Characteristics of the Studied Population.
Careflows Discovery
To analyze the presented dataset, we have relied on the CFM algorithm presented in Dagliati et al. 10 This algorithm takes into account the temporal nature of the data, explicitly including both process and clinical information in a two-steps approach. The algorithm mines the most frequent patient histories for process events, and illustrates the evolution of the disease enriching the histories with clinical information. The choice of mining careflows through process data has its first reason in the fact that such data are already well-structured to be represented as event logs, which enable their exploitation for workflow modeling while avoiding costly procedures of preprocessing the entire corpus of clinical data. The patterns mined in the discovery step are the substrate for the additional inferences performed in the second step, where appropriate clinical data are used to enrich and compare specific transitions.

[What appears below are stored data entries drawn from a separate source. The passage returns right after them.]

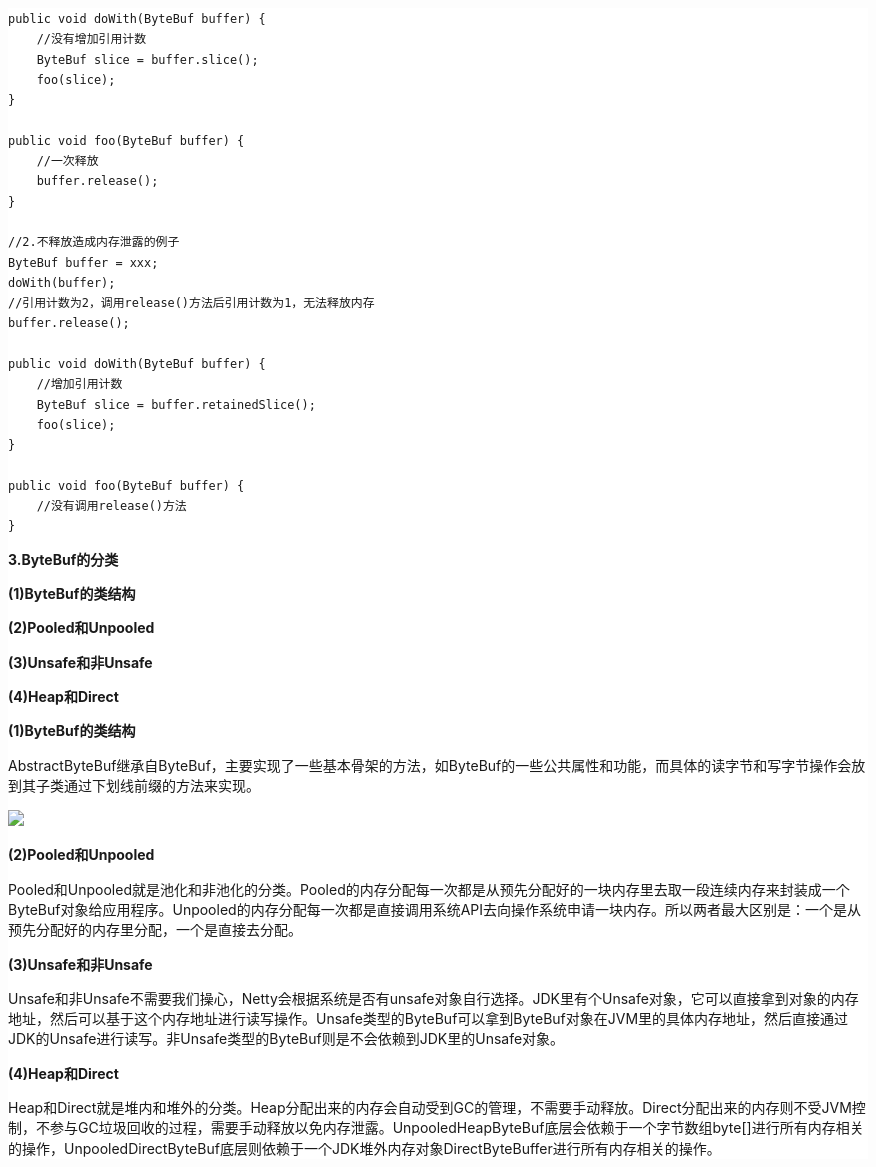     public void doWith(ByteBuf buffer) {
        //没有增加引用计数
        ByteBuf slice = buffer.slice();
        foo(slice);
    }
    
    public void foo(ByteBuf buffer) {
        //一次释放
        buffer.release();
    }
    
    //2.不释放造成内存泄露的例子
    ByteBuf buffer = xxx;
    doWith(buffer);
    //引用计数为2，调用release()方法后引用计数为1，无法释放内存
    buffer.release();
    
    public void doWith(ByteBuf buffer) {
        //增加引用计数
        ByteBuf slice = buffer.retainedSlice();
        foo(slice);
    }
    
    public void foo(ByteBuf buffer) {
        //没有调用release()方法
    }

**3.ByteBuf的分类**

**(1)ByteBuf的类结构**

**(2)Pooled和Unpooled**

**(3)Unsafe和非Unsafe**

**(4)Heap和Direct**

**(1)ByteBuf的类结构**

AbstractByteBuf继承自ByteBuf，主要实现了一些基本骨架的方法，如ByteBuf的一些公共属性和功能，而具体的读字节和写字节操作会放到其子类通过下划线前缀的方法来实现。

![](https://mp.toutiao.com/mp/agw/article_material/open_image/get?code=MWYwZmNkMDIxNTVhNjFiNDM3YTNmN2E3YzkyZmU1NjcsMTc0MjkxODAwNTg5NA==)

**(2)Pooled和Unpooled**

Pooled和Unpooled就是池化和非池化的分类。Pooled的内存分配每一次都是从预先分配好的一块内存里去取一段连续内存来封装成一个ByteBuf对象给应用程序。Unpooled的内存分配每一次都是直接调用系统API去向操作系统申请一块内存。所以两者最大区别是：一个是从预先分配好的内存里分配，一个是直接去分配。

**(3)Unsafe和非Unsafe**

Unsafe和非Unsafe不需要我们操心，Netty会根据系统是否有unsafe对象自行选择。JDK里有个Unsafe对象，它可以直接拿到对象的内存地址，然后可以基于这个内存地址进行读写操作。Unsafe类型的ByteBuf可以拿到ByteBuf对象在JVM里的具体内存地址，然后直接通过JDK的Unsafe进行读写。非Unsafe类型的ByteBuf则是不会依赖到JDK里的Unsafe对象。

**(4)Heap和Direct**

Heap和Direct就是堆内和堆外的分类。Heap分配出来的内存会自动受到GC的管理，不需要手动释放。Direct分配出来的内存则不受JVM控制，不参与GC垃圾回收的过程，需要手动释放以免内存泄露。UnpooledHeapByteBuf底层会依赖于一个字节数组byte\[\]进行所有内存相关的操作，UnpooledDirectByteBuf底层则依赖于一个JDK堆外内存对象DirectByteBuffer进行所有内存相关的操作。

The detection of frequent careflows is based on two parameters, that guide the search process. These parameters are the minimum number of patients who verify a careflow (min_support), which can be expressed both in terms of absolute number or of proportion over the total population, and the maximum length of the mined careflows (max_length). The use of events temporal alignment to recognize similar profiles of patients adds a temporal dimension to the electronic phenotype. The results are represented using a directed acyclic graph (DAG) where events are connected through arcs that represent temporal connections.
To apply the algorithm to complex histories such as those of T2DM patients, we have developed an extension to consider activities that might occur in parallel, indicating two or more events that occur in the same time span in any order. In business process modeling, there are several advantages in exploiting parallel routing. Within process discovery, one of the first algorithm to be developed was the alpha algorithm, which scans event logs for specific patterns and represents them as Petri Nets. 12 The algorithm captures ordering relations between events through the so-called footprint of the event logs, which is a transition matrix representing relations for each pair of events. The alpha algorithm detects parallel events if the sequence of the footprint matrix allows representing parallel relations in events if sequences like <B, C> and <C, B> are detected. This is possible because in the footprint matrix each event is considered only once and, as typical in process mining, it does not consider the moment of occurrence of events within real histories.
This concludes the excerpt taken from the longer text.